In John 17, known as the High Priestly Prayer, Christ is concerned with the unity of the Church with each other and the unity of the Church with Christ. There is no salvation outside of Christ. Christ is the sacrifice and the high priest. Christ is the glory and the covering. Either you’re in or you’re out, there’s no gradations, there’s no continuum here. It’s a binary. There’s only two solutions to this math problem. Yes or no. And Christ is concerned with the yes: those who are in Him and in the Church. They are the ones that are unified with Him in the Church and are, therefore, saved. So you want to be in the Church.
It’s rude to point, but if you could point to the Church on Sunday morning, where would you point? You point to the church buildings and to the people in them. When you point at the Church, you’re excluding. You’re saying these, not those. You’re dividing.
God has divided. Christ has divided. This from that. Church from world. Sheep from goats. It’s a spiritual reality, and—get this—it’s a physical reality. Christ is a man—he has a physical body—even now. He took it to Heaven. The physical is reality along with the spiritual, and so the physical reality of church attendance is real information. It’s a true reflection of the physico-spiritual reality.

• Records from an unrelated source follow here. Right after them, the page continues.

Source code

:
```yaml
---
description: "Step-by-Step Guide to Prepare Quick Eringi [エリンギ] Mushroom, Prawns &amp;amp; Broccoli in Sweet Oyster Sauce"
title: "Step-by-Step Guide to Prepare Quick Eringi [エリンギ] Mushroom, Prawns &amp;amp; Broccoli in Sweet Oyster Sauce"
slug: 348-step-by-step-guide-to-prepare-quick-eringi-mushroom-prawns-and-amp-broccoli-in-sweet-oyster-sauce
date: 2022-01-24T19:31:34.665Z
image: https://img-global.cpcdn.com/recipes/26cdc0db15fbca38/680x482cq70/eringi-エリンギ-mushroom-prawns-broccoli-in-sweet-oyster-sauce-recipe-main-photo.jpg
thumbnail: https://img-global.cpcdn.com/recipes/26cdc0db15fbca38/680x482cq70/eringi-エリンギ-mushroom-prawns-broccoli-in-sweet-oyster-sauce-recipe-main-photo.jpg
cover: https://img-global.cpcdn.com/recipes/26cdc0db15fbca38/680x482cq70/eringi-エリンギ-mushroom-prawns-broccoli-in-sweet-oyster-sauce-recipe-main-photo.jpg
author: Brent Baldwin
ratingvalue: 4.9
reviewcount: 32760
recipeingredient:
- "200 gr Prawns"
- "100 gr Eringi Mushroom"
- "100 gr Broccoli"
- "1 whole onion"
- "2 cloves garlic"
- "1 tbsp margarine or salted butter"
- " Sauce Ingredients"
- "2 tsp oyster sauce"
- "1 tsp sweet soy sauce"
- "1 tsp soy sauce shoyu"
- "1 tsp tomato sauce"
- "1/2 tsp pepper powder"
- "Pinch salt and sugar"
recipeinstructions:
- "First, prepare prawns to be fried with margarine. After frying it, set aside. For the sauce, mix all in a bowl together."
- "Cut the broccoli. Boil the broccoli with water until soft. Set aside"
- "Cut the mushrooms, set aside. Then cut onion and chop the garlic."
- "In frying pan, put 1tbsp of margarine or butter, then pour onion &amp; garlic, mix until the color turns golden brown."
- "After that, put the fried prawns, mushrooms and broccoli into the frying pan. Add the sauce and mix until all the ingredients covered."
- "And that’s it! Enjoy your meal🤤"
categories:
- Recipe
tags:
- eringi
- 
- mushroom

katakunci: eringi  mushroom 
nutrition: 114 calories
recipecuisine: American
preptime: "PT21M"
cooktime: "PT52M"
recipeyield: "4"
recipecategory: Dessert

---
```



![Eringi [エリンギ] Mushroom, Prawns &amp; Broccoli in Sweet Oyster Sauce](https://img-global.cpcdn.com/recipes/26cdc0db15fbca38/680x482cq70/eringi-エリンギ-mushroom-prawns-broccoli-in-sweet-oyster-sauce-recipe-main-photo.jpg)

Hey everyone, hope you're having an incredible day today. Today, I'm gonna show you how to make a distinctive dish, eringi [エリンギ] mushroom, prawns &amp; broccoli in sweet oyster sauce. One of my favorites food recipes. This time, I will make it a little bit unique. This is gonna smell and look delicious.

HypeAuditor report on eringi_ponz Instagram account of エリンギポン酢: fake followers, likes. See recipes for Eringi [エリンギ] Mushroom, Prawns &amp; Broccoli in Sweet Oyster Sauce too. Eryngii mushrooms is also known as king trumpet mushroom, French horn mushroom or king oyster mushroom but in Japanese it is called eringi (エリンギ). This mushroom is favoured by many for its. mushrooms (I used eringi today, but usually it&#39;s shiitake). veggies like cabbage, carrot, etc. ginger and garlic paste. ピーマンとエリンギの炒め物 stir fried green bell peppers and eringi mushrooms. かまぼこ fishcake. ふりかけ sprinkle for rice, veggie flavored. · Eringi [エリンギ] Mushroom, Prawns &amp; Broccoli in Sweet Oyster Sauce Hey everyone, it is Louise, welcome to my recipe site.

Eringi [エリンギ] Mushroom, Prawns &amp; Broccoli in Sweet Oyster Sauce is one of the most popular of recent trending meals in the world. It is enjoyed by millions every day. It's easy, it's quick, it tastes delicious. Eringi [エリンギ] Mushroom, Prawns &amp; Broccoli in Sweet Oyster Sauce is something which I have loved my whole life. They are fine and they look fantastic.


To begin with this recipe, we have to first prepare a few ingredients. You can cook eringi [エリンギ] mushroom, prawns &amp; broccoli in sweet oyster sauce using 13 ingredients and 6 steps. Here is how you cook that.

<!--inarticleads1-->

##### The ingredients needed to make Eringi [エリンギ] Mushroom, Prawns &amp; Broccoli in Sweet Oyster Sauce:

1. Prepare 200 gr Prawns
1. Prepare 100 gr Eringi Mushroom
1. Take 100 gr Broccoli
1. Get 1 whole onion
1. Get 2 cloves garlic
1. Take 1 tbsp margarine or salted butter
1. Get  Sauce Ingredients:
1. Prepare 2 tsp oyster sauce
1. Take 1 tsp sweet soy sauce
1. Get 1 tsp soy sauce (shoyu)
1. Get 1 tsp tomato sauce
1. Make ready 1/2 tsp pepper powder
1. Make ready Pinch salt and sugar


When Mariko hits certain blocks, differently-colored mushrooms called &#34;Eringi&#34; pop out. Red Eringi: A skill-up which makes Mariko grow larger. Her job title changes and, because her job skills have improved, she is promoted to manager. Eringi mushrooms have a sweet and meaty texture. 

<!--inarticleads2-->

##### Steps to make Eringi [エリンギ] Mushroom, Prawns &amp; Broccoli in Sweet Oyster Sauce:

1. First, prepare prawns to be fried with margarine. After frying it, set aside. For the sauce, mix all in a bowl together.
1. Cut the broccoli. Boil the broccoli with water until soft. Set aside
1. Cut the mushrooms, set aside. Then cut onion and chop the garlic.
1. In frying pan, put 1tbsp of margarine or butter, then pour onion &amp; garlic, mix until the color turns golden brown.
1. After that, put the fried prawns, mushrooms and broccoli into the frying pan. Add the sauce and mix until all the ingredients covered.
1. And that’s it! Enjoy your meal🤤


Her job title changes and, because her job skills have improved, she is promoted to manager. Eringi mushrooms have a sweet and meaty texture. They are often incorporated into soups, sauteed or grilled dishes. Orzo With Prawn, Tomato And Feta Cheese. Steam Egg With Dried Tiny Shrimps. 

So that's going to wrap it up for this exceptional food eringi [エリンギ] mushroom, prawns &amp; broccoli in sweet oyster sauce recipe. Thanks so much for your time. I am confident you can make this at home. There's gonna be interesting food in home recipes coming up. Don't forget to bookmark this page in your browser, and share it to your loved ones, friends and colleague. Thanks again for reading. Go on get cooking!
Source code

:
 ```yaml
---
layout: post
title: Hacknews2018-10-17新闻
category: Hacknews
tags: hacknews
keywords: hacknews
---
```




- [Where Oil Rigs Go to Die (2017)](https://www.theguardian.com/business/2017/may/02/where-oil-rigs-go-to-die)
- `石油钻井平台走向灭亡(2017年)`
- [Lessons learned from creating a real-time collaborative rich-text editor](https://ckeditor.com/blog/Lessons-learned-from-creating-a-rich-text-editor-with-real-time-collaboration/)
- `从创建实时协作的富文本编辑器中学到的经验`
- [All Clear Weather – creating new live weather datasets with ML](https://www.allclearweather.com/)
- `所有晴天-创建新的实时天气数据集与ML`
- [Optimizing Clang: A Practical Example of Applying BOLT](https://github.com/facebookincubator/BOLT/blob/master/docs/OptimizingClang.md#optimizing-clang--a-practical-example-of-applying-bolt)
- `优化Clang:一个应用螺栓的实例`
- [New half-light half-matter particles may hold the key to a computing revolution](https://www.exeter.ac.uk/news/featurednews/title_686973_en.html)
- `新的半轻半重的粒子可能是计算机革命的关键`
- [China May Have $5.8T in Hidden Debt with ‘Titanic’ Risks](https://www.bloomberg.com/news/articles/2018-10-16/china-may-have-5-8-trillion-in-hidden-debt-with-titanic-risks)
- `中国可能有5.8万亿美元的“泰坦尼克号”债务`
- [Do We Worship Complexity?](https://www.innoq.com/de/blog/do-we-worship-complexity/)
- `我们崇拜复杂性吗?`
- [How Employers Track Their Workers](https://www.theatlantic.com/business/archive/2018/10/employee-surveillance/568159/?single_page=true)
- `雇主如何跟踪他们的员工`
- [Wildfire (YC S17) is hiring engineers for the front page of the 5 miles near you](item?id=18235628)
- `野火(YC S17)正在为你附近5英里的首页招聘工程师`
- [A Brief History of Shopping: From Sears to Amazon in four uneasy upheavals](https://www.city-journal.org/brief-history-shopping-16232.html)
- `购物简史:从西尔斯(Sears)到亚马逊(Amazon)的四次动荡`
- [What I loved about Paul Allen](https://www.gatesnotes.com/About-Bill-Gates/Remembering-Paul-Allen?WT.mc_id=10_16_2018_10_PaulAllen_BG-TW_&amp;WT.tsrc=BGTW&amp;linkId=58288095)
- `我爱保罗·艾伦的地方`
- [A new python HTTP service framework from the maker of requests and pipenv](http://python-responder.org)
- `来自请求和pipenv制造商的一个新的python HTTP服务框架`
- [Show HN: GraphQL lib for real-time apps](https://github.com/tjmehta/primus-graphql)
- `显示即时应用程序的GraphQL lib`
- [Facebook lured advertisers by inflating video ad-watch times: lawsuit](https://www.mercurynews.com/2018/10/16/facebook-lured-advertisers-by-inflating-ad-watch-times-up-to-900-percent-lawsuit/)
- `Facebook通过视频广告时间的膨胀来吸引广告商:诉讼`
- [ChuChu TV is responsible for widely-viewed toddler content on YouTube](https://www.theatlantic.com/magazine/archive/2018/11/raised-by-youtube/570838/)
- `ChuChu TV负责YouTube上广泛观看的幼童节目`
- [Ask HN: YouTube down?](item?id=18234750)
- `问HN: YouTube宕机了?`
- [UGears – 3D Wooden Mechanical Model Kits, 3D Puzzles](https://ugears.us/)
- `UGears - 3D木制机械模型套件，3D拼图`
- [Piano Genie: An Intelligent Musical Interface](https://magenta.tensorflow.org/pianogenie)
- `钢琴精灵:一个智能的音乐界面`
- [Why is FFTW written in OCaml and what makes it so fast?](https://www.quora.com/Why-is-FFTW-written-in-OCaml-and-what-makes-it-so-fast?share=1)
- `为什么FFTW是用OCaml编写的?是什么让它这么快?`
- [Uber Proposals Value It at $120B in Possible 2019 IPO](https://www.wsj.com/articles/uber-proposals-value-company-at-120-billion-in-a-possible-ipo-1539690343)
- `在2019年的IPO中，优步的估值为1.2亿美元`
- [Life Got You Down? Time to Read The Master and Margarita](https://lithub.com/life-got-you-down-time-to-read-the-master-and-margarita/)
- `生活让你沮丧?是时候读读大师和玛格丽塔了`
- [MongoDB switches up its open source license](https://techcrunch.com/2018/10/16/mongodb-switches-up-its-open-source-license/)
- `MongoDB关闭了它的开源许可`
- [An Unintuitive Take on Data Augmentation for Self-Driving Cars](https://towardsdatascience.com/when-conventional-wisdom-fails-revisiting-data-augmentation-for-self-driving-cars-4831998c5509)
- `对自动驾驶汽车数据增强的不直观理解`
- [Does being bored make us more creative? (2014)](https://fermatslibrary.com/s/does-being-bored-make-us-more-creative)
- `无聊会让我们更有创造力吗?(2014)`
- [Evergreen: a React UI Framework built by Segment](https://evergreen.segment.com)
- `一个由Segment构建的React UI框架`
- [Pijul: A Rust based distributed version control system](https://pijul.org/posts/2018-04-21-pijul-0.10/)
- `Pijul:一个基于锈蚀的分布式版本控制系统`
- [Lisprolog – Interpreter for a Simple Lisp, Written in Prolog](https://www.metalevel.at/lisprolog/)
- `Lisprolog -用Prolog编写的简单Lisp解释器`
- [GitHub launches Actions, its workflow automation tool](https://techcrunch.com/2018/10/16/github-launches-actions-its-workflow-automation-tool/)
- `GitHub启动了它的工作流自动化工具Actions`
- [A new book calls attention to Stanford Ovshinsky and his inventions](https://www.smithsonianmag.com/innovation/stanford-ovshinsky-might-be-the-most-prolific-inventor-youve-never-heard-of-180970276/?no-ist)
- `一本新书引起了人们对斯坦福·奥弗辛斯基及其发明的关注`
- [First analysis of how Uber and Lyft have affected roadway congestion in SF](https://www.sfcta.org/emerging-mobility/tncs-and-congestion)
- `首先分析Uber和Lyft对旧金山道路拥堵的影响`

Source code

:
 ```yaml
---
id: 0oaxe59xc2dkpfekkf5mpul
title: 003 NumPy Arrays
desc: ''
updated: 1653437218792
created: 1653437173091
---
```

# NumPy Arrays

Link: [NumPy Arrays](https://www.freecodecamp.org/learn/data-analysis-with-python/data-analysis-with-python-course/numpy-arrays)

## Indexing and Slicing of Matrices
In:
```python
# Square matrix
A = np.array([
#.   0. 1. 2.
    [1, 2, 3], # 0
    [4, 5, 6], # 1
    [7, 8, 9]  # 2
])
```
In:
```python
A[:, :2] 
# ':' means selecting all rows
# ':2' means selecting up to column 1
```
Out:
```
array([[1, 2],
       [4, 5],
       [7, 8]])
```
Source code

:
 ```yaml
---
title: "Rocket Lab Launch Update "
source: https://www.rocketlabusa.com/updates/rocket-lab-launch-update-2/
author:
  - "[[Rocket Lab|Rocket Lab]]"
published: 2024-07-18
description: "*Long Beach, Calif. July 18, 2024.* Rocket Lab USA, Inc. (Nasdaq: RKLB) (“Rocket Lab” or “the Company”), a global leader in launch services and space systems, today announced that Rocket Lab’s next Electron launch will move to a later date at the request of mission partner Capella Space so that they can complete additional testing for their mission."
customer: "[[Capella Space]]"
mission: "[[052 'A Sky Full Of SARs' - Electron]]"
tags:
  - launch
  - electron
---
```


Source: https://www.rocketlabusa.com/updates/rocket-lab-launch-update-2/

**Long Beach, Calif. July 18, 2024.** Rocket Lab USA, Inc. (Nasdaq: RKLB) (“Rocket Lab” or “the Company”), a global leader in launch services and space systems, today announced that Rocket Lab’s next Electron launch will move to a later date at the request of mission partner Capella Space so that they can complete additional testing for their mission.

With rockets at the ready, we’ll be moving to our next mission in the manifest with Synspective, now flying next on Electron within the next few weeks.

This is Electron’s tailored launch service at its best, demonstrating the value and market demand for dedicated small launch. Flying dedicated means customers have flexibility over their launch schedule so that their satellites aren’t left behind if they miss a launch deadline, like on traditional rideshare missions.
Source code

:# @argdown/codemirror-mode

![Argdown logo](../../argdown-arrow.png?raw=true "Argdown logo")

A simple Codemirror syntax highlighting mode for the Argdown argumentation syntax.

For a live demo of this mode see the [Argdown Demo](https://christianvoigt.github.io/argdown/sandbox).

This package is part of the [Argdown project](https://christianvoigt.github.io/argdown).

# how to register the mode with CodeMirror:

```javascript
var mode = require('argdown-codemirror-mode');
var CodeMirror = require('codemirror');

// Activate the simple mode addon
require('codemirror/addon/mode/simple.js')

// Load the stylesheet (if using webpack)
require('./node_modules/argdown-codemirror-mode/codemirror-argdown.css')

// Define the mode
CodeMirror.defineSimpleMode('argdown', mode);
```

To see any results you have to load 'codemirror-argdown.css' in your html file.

However. For so long, the evangelical church has preached that church attendance is not necessary for salvation. And we got what we asked for.
We said that if say the prayer, then they’re good. The church said that church was important, but that strictly speaking, the believer didn’t need to attend church. The church said that real salvation was in the heart, not in the body.
So when church became fake and lame—there’s a lot of great reasons why people abandoned the church over the last century. Well no one felt compelled to attend church, because it had be down-played by the church itself.
So is it true? Can you actually say that church attendance is not required for salvation?
Folks that is true in only the narrowest scientific sense. Science has found some of these fleeting, vanishing super-heavy elements—created them in labs—and they smash some things together in this crazy environment, and it flashes into existence, and then, as quickly as it appeared, it’s gone again. These are elements that don’t exist in our world, really, under normal conditions. I challenge you to even pronounce their names.
The Christian who will be saved even though he doesn’t attend church is the same way. I met a missionary in Kabul. He’s from California, but he looks Afghan. This is at the height of the war. And he would go around Afghanistan telling people about Christ. So maybe somewhere in the Hindu Kush, there’s some Nuristani Christian being sustained like Elijah by spiritual ravens.
But that is not you. And that is not your neighbors.
We are surrounded by empty churches—lots of those churches are pretty terrible. But Christians go to church. God’s people go to church.
Because—Christ said so. He prayed it. And Jesus, when he prays, he gets what he asks for.
And what did Jesus pray?
Jesus prayed: Father, make them one.